Furthermore, variations of the novelty-preference paradigm can be used to measure different forms of object memory, such as recognition of a familiar object (Ennaceur and Delacour, 1988), one-trial object–place recognition (Mumby et al., 2002a), temporal order memory (Hannesson et al., 2004; Mitchell and Laiacona, 1998) and recently, episodic-like memory in rats and mice (Dere et al., 2005a, Dere et al., 2005b; Kart-Teke et al., 2006, Kart-Teke et al., 2007). Since the learning and test situations in these different versions of the novelty-preference paradigm are very similar; i.e., the animal is placed into a familiar arena containing objects, it is possible to investigate the effects of experimental manipulations, such as a knockout of a gene, on these different forms of recognition memory, avoiding confounding influences of paradigm-specific demands on the animal's performance. For example, if a genetic manipulation disrupts motor or sensory systems required to explore and encode objects, the animals should be equally impaired in the one-trial object recognition, one-trial object–place recognition, temporal order memory and episodic-like memory versions, while impairments in one, but not the other versions, i.e., experimental dissociations, would suggest a specific involvement of the gene in a specific type of object memory.
The one-trial object recognition task typically consists of a sample trial (of usually 2–10 min duration), during which rats or mice explore two equal objects in a familiar arena, followed by a delayed test trial, in which a novel object is presented together with one familiar object already explored during the sample trial (Fig. 1 I). In this situation, depending on (a) the inter-trial interval imposed between sample and test trials, (b) the duration of the sample trial, as well as on (c) the observation interval (usually the first 1–3 min of the test trial for rats and 3–10 for mice), untreated control animals spend more time exploring the novel object, suggesting that the familiar object was recognized (Dix and Aggleton, 1999; Ennaceur and Delacour, 1988).

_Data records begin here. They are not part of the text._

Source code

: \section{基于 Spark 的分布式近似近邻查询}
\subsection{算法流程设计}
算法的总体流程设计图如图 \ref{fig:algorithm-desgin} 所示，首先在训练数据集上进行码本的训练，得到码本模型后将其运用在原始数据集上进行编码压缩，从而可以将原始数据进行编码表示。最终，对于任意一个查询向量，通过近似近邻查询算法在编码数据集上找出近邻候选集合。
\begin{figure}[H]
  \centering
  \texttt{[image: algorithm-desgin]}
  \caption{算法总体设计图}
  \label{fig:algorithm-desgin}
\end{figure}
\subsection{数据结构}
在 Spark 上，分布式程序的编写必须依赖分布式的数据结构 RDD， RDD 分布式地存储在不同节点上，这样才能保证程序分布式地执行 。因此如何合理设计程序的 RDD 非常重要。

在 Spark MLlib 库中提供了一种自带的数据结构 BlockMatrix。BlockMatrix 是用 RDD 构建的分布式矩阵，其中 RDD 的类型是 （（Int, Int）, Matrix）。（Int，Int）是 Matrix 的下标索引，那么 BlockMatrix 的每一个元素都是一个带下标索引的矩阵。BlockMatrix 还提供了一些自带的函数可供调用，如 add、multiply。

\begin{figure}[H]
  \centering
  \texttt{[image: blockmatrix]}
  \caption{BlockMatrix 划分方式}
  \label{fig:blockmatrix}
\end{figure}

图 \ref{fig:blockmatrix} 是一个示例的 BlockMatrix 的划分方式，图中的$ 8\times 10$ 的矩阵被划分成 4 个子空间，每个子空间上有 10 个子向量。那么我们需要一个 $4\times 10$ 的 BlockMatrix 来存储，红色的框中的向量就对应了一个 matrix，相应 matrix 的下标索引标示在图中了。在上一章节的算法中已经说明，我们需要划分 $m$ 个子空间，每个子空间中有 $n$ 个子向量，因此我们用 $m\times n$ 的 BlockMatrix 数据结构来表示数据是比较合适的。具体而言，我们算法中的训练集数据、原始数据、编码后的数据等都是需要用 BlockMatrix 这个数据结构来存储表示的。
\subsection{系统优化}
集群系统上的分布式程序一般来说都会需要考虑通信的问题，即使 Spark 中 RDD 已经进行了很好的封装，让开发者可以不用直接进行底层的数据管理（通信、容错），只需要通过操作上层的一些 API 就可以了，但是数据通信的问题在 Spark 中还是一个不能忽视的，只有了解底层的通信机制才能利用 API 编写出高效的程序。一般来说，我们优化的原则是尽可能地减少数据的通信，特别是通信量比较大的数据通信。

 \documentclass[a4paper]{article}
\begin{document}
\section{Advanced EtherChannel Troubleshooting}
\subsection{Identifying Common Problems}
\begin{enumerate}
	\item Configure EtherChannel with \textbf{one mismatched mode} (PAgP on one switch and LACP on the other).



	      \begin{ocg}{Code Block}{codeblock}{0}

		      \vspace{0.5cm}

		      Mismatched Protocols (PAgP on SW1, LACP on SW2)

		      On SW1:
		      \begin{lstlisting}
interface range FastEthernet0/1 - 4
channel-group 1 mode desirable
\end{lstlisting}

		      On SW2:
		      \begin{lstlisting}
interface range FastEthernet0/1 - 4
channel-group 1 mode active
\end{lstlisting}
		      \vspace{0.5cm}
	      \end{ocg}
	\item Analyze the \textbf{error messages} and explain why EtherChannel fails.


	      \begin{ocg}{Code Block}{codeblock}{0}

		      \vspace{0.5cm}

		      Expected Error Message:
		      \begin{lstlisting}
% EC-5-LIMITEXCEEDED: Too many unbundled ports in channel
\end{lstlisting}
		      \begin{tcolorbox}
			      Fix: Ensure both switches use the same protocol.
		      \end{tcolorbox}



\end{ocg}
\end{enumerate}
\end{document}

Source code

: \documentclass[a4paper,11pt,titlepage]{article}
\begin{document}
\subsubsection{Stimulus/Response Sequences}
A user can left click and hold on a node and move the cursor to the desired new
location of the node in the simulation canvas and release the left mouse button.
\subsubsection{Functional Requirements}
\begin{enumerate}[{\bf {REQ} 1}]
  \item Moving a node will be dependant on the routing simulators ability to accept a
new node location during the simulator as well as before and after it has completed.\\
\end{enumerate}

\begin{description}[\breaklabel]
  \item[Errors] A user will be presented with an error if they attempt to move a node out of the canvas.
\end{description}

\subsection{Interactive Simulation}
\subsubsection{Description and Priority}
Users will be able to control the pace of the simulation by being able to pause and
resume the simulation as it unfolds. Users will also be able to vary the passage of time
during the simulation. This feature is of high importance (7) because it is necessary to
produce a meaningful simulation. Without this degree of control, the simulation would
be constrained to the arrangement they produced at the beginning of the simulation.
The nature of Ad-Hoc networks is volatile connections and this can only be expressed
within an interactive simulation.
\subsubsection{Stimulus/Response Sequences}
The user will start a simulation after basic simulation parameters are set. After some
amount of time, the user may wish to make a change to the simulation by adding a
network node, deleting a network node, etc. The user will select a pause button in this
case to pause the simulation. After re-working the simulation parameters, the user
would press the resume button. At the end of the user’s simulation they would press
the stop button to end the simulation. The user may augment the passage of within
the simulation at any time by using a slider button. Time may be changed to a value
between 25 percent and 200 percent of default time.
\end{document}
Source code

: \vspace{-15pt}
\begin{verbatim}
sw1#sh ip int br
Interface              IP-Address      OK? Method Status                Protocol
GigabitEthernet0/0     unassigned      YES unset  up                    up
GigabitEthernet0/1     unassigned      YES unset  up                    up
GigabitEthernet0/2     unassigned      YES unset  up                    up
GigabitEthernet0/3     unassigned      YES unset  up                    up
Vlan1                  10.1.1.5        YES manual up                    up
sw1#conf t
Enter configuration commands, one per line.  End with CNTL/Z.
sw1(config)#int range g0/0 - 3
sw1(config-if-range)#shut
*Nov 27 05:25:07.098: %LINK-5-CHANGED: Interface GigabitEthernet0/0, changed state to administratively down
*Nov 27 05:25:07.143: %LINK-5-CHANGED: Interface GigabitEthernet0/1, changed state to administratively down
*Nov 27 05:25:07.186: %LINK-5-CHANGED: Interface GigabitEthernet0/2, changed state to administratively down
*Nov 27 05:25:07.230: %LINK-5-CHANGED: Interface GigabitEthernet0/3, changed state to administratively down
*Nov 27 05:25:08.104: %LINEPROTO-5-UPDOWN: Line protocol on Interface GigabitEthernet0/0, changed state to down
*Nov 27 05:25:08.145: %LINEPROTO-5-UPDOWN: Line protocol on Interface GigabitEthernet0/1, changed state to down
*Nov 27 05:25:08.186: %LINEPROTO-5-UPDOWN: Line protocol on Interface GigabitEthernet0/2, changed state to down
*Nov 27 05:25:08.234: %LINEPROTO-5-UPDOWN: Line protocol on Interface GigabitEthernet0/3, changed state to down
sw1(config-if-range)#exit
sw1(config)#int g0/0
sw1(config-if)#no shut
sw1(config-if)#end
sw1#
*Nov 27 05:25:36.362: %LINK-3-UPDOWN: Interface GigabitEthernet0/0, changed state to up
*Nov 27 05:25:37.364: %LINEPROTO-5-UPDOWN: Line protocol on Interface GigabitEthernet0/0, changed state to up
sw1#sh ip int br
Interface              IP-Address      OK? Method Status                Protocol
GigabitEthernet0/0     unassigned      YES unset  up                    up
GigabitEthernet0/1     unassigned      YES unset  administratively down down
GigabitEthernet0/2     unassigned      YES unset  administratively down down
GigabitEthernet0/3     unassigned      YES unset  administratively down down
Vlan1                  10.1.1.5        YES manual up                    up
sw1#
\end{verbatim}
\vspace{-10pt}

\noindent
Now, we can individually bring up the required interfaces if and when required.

It is important to note that this task taxes the memory for unique episodes or events (one-trial learning), which makes it more sensitive to amnestic experimental interventions, compared to other tasks, in which incremental learning across multiple trials is induced, such as in the water-maze or radial-maze tasks.
One major challenge in memory research is the question of whether an “impairment” is due to “unspecific” effects on sensory, motor, pain and/or motivational systems, etc., or actually reflects an effect on the neurobiological substrate of the memory system under question. “Unspecific” effects of experimental manipulations, such as, the application of drugs, brain lesions, genetic manipulations, etc. on one-trial object recognition can be potentially detected by a detailed analysis of the animal's behavior during the sample trial in terms of (a) the frequency of contacts with the objects, (b) the time spent exploring the objects, (c) the distance traveled, (d) number of rearings, (e) abnormal postures, (f) defecation, etc.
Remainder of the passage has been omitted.